Input data ::
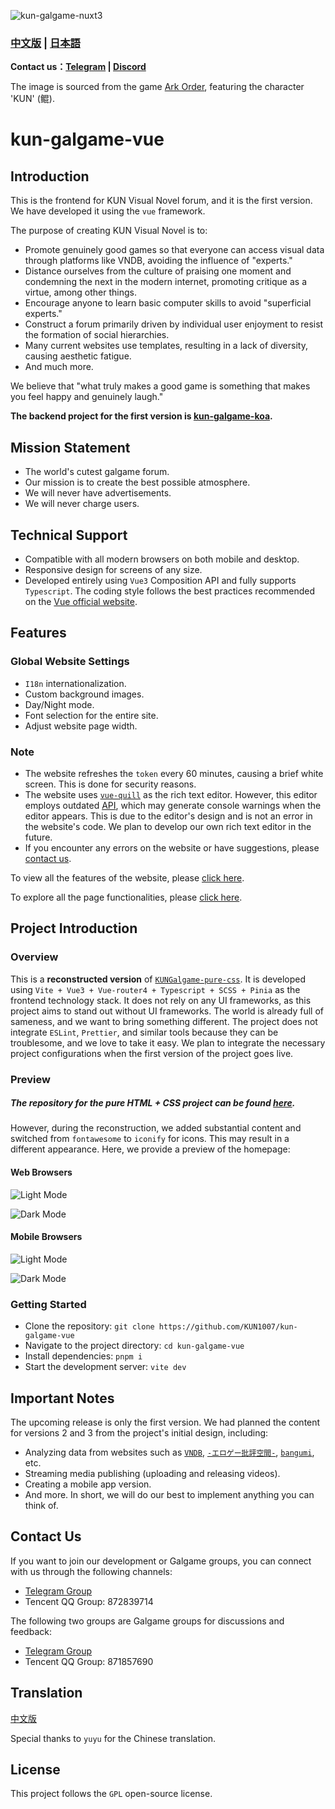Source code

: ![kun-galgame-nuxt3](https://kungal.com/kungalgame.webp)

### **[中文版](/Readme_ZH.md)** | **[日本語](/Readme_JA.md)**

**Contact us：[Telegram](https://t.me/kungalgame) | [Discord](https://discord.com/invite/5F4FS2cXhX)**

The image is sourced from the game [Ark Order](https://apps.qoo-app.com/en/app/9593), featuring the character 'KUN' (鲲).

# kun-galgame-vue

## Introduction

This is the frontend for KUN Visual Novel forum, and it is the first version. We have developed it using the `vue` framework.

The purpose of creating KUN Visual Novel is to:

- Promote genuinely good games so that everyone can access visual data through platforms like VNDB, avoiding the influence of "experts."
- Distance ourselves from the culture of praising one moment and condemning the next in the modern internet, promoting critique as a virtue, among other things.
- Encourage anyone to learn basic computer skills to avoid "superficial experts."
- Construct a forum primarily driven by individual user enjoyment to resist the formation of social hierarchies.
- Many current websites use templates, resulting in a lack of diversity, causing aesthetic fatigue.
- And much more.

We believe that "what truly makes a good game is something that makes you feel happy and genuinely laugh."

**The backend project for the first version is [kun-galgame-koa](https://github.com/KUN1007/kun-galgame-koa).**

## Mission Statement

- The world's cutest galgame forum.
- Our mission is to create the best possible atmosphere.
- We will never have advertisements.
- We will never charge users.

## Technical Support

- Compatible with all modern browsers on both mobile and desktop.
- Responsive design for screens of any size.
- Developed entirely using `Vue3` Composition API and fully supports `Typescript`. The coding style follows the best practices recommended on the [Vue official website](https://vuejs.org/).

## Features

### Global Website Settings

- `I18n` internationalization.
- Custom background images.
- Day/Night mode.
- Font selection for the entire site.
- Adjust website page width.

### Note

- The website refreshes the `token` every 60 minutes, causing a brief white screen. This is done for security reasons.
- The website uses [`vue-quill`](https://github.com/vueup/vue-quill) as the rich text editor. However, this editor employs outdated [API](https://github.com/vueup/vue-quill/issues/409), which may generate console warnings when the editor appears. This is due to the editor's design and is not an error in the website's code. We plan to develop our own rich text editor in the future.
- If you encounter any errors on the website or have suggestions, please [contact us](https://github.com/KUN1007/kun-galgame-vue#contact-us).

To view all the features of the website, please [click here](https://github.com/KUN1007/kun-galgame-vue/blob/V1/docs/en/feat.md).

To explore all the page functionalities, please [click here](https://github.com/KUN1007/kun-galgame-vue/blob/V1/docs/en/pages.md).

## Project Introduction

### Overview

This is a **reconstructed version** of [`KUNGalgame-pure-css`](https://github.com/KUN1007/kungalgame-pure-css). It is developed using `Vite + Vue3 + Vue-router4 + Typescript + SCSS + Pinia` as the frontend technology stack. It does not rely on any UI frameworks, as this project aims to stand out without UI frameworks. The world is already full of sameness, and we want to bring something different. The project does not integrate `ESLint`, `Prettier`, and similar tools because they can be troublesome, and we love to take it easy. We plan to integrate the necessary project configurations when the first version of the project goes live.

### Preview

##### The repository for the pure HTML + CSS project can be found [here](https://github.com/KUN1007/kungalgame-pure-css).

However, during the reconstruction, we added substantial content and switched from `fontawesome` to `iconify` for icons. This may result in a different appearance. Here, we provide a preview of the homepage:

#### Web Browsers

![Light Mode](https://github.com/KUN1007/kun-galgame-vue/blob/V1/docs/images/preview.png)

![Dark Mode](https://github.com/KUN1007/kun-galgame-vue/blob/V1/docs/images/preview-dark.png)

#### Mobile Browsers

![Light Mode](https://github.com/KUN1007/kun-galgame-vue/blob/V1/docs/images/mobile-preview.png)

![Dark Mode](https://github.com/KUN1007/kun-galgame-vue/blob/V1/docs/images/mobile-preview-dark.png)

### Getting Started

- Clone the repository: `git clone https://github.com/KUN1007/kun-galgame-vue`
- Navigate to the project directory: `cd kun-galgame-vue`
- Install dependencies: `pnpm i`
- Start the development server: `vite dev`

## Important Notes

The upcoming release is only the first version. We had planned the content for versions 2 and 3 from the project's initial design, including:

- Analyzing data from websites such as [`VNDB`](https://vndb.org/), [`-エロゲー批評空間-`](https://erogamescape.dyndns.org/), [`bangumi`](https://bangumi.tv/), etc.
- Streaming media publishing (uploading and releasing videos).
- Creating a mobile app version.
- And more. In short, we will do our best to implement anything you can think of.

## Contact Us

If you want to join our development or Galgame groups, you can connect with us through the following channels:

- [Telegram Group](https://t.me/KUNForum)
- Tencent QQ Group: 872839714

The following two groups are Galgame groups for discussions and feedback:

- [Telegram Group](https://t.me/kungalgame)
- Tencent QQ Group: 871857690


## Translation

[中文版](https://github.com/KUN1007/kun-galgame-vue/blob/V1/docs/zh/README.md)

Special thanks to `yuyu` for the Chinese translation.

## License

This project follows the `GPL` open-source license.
---
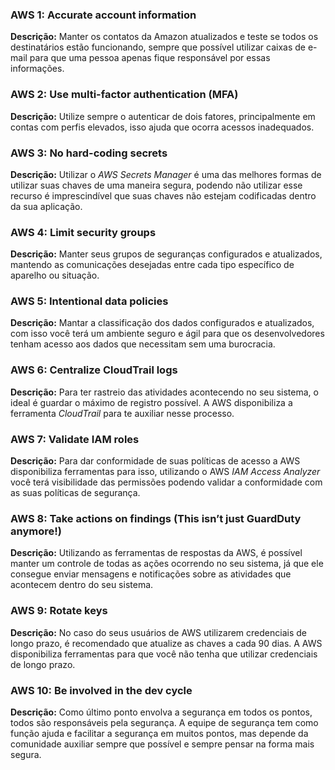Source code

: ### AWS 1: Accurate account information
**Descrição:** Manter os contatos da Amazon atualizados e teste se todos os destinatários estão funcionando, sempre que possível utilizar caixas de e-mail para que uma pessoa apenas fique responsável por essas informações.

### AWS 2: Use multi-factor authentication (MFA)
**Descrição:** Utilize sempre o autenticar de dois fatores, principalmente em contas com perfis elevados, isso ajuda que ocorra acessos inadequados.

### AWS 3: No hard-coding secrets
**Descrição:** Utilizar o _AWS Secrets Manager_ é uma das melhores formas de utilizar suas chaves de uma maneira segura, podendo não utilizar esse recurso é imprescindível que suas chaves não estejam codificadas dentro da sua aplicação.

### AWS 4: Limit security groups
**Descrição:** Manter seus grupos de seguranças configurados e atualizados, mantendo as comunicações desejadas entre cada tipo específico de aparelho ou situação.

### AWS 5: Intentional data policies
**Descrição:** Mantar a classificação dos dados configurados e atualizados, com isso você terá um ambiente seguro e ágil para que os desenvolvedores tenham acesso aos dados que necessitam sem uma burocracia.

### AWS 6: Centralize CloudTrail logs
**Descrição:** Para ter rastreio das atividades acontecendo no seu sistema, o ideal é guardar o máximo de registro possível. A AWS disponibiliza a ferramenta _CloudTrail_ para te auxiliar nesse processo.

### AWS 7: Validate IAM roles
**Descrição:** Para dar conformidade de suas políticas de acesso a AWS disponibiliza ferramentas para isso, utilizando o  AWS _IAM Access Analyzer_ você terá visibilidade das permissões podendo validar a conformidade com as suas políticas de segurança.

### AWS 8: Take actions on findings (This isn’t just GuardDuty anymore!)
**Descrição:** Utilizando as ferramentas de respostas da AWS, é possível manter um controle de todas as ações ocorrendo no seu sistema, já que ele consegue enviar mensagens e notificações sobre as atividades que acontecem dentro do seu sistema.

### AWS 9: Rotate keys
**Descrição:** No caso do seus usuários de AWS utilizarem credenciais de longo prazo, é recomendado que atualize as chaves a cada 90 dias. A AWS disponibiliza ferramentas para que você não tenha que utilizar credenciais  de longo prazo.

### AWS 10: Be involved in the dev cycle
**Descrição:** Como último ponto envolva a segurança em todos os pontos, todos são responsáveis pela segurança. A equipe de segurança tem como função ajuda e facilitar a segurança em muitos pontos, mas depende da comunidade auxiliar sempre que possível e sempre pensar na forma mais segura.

Exercise objective :: Copy out, from the listing above, every line that contains the word "content".

Answer to this exercise ::
However, during the reconstruction, we added substantial content and switched from `fontawesome` to `iconify` for icons. This may result in a different appearance. Here, we provide a preview of the homepage:
The upcoming release is only the first version. We had planned the content for versions 2 and 3 from the project's initial design, including:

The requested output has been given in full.